There are rules barring the CIA from getting involved in matters of domestic surveillance. But here's some news: The CIA played a key role in developing a sketchy domestic dragnet phone snooping technology used by the Justice Department, according to a Wall Street Journal report.
Last year, we found out that there was a secret surveillance program in the US that used devices called "dirtboxes" to mimic cell phone towers. By putting dirtboxes in small aeroplanes, US Marshals can redirect phone traffic to hunt for suspects. In tricking phone data to redirect to dirtboxes so that law enforcement could hunt for suspects, these spy planes briefly conduct a kind of widespread data dragnet, even on people using their phones from within their homes.
They can also interfere with phone calls of whatever ordinary citizens happen to be near-ish to maybe-criminals. This is similar to Stingray spying devices used by the FBI and local police, which also screw up bystanders' cell service.

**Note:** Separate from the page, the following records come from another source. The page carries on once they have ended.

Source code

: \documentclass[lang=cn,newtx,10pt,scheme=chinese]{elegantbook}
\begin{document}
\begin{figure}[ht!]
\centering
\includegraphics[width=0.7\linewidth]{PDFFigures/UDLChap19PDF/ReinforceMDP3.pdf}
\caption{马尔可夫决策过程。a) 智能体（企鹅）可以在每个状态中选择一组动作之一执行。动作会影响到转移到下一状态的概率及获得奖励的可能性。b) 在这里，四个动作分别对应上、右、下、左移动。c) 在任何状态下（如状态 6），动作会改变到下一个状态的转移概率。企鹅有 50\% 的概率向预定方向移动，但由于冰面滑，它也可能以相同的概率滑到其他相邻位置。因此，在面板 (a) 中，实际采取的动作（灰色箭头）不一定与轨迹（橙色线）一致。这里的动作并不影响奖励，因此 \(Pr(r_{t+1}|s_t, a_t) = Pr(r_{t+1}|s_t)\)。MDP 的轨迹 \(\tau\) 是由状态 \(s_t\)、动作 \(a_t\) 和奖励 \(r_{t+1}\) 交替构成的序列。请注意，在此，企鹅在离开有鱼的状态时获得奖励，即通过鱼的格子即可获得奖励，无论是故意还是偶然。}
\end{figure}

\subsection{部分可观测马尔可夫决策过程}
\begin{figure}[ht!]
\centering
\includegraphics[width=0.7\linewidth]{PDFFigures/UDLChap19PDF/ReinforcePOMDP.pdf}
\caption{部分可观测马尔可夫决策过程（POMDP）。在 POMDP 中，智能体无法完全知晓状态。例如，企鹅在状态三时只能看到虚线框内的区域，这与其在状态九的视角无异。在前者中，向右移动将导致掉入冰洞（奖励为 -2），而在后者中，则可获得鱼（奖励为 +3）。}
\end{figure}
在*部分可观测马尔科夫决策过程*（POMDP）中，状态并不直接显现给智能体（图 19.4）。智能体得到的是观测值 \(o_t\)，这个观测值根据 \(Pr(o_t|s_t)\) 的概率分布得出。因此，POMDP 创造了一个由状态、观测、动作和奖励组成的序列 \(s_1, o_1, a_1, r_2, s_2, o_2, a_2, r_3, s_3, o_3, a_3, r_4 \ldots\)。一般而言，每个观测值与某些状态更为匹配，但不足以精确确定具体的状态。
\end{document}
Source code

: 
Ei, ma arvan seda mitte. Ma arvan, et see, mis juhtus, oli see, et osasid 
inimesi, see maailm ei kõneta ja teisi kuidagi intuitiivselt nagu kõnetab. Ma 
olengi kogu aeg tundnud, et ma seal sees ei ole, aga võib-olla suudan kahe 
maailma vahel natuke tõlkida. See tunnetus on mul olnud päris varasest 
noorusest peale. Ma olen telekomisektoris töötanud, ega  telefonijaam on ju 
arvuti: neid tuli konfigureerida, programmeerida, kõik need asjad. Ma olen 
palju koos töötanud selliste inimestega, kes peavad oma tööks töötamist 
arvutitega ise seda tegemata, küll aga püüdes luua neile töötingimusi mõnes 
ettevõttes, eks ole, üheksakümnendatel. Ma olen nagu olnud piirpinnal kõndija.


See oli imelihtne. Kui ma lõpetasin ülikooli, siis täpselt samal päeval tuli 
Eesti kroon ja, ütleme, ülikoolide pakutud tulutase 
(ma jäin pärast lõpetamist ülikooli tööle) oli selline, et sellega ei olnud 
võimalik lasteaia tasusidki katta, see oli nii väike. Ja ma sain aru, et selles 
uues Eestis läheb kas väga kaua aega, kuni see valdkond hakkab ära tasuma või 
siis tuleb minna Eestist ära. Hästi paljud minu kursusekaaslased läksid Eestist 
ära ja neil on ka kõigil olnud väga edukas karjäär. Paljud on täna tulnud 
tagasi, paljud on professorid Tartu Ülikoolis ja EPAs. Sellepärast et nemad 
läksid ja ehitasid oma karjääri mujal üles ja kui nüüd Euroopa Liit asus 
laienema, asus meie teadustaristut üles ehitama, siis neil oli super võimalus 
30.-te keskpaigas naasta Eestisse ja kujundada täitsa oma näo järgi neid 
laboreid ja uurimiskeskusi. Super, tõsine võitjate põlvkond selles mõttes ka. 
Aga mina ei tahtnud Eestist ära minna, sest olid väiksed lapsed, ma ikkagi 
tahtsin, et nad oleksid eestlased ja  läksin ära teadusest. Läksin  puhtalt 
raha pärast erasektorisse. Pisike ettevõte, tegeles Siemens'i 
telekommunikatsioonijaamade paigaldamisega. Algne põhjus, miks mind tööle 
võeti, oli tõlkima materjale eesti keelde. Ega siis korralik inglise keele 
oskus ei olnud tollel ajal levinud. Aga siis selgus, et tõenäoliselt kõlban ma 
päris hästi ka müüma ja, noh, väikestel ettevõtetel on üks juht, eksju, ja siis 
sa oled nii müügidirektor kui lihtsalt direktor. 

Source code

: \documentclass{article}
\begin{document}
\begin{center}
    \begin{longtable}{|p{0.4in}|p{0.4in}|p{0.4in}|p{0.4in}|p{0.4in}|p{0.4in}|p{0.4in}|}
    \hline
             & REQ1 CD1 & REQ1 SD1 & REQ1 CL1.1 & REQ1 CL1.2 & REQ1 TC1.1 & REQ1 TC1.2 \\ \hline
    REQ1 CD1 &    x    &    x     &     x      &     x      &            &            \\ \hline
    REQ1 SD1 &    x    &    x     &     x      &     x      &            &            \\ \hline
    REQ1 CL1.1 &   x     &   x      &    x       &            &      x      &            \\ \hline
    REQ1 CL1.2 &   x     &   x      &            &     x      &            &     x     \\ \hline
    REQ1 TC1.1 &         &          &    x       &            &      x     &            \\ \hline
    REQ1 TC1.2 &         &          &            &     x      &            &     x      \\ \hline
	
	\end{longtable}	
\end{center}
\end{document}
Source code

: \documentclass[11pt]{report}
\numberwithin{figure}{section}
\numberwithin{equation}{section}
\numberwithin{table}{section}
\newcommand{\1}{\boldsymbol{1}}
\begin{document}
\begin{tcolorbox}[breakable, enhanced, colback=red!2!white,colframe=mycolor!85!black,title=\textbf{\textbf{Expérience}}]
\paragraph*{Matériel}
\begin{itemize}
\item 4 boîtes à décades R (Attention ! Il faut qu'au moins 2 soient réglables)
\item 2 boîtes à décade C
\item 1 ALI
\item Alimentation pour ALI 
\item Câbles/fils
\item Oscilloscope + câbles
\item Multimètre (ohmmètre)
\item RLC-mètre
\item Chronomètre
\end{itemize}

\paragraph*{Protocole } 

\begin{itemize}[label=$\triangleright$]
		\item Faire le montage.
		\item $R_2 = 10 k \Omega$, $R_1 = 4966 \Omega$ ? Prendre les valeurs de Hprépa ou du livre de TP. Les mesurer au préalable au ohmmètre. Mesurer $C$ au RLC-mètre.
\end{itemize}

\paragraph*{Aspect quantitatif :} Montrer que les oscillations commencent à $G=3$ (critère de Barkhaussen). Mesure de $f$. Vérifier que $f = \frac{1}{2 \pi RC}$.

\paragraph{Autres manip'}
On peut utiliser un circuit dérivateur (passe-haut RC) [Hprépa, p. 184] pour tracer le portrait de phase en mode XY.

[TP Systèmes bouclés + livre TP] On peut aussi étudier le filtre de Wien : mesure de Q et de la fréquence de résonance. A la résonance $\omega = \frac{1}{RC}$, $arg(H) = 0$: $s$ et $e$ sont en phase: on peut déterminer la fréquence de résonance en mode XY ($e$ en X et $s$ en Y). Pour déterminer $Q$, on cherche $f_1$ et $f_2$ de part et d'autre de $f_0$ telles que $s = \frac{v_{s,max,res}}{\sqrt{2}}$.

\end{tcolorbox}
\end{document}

The cooperation between the CIA and the Justice Department on this technology began a decade ago, when the spy agency arranged for the Marshals Service to receive more than $US1 million in gear to conduct such surveillance, said people familiar with the program.
CIA and Justice Department officials say that this close-knit, coordinated decade-long project doesn't violate rules against the CIA participating in domestic surveillance.